Fundamental Theorem of Rounding

The fundamental theorem of rounding establishes the basic error bound for representing real numbers in floating point arithmetic, forming the foundation for all subsequent error analysis.

TheoremFundamental Theorem of Rounding

Let $\mathbb{F}(\beta, p, L, U)$ be a floating point system with round-to-nearest rounding. For any real number $x$ satisfying $\beta^L \leq |x| \leq \beta^U$ , the floating point representation $\text{fl}(x)$ satisfies: $\text{fl}(x) = x(1 + \delta)$ where $|\delta| \leq \frac{1}{2}\beta^{1-p} = \frac{1}{2}\epsilon_{\text{mach}}$ .

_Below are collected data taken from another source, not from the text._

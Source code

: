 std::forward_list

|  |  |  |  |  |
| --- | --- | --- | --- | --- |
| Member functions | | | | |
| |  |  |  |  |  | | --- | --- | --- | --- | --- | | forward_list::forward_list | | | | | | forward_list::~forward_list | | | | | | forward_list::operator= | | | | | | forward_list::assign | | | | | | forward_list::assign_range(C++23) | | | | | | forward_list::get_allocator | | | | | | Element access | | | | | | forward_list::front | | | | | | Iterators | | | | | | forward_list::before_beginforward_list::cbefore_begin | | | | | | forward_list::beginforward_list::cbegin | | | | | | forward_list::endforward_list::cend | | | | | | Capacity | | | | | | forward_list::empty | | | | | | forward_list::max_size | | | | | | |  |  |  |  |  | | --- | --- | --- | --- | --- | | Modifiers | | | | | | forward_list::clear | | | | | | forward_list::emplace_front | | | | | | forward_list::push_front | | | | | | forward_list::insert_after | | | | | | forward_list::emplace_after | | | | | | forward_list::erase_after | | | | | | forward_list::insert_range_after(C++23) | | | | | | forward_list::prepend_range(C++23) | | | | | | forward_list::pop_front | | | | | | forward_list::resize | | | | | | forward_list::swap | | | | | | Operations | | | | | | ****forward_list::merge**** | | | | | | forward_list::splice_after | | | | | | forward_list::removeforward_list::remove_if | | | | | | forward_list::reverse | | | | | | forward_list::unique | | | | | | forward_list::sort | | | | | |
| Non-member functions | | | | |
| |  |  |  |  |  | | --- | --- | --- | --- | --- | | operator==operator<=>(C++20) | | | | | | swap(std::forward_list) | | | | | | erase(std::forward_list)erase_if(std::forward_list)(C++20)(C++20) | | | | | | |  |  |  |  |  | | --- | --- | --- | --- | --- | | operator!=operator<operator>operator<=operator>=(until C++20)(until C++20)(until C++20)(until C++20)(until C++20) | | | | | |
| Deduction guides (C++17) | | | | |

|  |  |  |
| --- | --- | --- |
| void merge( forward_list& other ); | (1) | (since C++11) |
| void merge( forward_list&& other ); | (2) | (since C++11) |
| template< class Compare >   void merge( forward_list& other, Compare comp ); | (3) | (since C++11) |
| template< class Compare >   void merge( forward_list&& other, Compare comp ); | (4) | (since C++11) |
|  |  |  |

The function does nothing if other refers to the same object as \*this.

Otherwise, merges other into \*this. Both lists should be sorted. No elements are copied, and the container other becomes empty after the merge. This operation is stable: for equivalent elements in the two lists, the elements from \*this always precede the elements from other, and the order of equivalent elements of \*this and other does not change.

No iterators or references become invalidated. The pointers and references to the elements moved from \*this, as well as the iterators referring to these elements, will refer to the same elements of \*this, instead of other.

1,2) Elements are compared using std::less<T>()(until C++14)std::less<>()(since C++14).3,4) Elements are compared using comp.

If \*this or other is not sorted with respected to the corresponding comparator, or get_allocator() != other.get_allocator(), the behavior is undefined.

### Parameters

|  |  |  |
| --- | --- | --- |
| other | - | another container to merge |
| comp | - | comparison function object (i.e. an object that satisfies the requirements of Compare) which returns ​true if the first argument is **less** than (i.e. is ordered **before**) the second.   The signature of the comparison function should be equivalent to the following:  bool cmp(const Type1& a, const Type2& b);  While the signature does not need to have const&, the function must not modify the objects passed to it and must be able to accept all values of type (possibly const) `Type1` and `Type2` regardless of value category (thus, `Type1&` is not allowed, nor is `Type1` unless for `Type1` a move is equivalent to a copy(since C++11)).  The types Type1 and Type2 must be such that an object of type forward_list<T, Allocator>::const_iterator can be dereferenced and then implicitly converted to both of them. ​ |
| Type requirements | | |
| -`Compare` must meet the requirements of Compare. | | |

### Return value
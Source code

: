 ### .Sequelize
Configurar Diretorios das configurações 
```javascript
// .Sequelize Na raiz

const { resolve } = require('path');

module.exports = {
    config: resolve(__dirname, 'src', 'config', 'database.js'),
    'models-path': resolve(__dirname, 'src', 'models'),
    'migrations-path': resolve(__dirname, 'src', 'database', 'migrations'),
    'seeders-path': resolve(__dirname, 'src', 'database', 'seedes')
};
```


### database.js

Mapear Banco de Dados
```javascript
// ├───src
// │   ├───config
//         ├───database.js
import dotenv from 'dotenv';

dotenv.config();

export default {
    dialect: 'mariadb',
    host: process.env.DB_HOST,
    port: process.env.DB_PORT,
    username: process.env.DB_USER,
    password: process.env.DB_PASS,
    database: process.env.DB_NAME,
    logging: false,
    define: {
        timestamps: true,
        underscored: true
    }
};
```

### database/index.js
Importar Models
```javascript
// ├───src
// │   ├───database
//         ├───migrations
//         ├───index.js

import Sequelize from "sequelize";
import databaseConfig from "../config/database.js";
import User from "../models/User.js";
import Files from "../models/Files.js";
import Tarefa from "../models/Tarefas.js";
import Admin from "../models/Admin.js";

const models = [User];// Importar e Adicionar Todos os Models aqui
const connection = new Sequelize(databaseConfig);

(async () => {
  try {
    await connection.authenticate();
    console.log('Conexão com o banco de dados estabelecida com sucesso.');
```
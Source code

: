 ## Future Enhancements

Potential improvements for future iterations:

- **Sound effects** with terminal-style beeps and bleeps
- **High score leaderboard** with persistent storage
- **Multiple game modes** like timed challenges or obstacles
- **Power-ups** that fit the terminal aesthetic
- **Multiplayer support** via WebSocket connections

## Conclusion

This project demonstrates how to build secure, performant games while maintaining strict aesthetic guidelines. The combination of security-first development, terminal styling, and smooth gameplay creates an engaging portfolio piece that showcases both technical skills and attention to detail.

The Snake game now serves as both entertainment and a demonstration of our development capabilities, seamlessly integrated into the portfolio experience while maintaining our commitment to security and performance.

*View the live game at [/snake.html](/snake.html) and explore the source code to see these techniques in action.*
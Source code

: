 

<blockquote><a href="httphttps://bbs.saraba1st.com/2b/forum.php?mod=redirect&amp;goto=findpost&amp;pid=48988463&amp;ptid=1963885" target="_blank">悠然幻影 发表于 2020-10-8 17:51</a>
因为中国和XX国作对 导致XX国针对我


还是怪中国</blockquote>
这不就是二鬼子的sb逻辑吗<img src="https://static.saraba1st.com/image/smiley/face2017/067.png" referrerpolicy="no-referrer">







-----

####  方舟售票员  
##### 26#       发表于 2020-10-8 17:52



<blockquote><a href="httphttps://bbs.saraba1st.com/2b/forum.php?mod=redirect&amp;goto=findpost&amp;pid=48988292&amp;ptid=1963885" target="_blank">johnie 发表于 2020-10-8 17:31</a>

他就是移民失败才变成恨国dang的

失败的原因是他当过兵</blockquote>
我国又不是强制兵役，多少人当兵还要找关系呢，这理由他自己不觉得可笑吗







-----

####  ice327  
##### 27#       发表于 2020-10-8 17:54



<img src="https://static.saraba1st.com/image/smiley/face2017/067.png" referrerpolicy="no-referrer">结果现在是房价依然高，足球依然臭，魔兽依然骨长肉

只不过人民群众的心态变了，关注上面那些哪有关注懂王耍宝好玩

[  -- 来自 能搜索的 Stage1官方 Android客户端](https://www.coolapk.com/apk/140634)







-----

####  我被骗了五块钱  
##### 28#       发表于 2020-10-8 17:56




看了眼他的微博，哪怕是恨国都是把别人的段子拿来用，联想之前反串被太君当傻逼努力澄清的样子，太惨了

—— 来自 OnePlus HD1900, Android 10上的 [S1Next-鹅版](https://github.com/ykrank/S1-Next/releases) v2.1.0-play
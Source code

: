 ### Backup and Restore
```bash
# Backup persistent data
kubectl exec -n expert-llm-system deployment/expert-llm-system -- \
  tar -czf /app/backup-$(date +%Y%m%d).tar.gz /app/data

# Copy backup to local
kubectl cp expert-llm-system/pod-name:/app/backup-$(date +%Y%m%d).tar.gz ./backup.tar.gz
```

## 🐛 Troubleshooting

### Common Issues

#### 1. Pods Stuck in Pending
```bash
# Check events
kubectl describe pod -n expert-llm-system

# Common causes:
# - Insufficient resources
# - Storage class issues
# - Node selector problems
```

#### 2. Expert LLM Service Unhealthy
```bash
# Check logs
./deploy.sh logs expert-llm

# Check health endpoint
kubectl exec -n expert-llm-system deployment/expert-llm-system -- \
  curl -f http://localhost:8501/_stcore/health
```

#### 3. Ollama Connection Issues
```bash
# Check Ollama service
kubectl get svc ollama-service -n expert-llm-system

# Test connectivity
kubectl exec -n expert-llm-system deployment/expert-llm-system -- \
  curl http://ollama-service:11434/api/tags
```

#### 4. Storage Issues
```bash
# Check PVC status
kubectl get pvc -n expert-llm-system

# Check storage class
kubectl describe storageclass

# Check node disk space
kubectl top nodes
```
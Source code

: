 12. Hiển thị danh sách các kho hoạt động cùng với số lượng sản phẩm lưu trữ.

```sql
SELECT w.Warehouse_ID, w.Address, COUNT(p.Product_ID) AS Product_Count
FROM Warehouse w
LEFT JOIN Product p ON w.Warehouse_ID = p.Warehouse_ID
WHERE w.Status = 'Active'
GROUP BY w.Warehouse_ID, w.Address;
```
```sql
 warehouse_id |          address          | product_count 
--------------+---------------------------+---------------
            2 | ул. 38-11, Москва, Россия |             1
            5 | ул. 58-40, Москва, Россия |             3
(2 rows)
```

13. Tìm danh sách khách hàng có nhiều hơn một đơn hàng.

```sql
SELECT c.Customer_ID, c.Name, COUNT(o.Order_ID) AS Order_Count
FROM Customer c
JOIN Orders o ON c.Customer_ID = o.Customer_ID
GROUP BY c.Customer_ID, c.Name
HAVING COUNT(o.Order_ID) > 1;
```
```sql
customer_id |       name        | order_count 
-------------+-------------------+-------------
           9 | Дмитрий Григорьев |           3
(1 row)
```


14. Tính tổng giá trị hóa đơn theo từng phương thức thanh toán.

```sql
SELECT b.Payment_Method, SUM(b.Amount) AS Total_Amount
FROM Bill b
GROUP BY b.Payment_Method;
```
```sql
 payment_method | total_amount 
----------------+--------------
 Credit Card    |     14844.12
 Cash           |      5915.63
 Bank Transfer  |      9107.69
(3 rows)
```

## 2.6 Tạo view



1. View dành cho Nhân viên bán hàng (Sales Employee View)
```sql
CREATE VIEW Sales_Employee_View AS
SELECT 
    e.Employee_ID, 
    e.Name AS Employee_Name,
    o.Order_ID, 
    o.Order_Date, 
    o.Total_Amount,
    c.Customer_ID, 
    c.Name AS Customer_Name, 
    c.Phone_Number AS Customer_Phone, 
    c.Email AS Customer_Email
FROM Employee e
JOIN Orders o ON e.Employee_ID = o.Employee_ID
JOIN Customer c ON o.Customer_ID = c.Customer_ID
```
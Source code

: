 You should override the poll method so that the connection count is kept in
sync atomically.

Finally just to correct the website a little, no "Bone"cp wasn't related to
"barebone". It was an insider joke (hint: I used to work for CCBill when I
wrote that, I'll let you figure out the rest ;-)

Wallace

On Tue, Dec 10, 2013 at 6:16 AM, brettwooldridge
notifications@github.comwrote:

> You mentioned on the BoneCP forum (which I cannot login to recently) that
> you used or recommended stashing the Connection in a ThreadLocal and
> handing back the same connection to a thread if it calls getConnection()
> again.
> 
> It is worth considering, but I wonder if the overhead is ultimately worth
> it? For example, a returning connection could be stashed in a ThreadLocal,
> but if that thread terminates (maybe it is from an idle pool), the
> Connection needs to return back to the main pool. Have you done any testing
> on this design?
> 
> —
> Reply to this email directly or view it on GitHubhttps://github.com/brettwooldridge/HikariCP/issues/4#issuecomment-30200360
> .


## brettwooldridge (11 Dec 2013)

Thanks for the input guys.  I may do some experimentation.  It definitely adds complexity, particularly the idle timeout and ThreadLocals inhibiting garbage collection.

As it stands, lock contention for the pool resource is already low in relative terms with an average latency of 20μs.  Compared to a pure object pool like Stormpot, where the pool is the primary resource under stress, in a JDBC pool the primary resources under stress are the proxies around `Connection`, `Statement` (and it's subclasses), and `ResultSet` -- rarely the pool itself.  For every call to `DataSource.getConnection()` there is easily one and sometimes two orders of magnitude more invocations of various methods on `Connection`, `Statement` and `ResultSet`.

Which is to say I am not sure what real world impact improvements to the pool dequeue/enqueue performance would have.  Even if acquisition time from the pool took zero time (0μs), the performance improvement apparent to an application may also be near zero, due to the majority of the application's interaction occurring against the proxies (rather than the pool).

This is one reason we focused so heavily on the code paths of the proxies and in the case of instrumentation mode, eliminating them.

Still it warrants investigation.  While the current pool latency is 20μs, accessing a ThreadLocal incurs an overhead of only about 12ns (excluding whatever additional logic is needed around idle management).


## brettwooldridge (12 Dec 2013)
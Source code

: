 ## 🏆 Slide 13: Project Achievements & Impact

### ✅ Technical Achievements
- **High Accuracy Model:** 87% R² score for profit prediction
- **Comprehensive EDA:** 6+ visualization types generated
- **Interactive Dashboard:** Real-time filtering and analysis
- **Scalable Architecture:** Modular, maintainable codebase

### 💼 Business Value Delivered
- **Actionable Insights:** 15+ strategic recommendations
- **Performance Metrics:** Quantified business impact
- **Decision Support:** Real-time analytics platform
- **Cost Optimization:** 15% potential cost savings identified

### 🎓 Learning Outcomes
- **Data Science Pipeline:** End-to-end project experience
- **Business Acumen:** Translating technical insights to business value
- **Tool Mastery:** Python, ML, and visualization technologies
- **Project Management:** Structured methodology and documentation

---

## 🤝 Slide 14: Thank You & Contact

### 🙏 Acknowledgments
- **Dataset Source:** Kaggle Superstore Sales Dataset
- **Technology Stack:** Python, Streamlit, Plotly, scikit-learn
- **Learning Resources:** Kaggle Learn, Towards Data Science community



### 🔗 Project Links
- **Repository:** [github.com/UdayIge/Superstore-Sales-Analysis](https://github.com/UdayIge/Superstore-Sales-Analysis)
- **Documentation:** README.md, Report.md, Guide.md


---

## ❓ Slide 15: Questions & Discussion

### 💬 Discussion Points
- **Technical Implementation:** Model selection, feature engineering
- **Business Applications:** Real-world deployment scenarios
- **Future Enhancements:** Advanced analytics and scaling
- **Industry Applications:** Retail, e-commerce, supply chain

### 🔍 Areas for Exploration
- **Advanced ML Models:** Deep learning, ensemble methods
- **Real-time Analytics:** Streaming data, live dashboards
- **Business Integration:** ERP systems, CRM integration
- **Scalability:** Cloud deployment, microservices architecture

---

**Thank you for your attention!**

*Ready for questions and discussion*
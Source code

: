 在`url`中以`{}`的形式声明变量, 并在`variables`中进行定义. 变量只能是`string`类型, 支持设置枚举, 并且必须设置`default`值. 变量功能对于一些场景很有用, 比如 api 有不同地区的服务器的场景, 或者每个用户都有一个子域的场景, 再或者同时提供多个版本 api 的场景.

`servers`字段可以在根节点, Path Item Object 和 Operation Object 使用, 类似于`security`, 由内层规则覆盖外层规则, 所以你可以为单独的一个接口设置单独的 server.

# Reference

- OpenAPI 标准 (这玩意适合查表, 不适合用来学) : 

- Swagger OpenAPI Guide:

Furthermore, for any basic arithmetic operation $\circ \in \{+, -, \times, \div\}$ : $\text{fl}(x \circ y) = (x \circ y)(1 + \delta)$ where $|\delta| \leq \epsilon_{\text{mach}}$ , assuming no overflow or underflow occurs.

This theorem provides the standard model for floating point arithmetic analysis. The bound $\frac{1}{2}\epsilon_{\text{mach}}$ reflects round-to-nearest rounding; directed rounding modes (round toward zero, round toward $\pm\infty$ ) satisfy the weaker bound $|\delta| \leq \epsilon_{\text{mach}}$ .

Remark

The multiplicative error model $(1 + \delta)$ is crucial for error analysis because it naturally leads to relative error bounds. In contrast, an additive error model $\text{fl}(x) = x + \epsilon$ would require tracking absolute errors, which is less informative for numbers of vastly different magnitudes.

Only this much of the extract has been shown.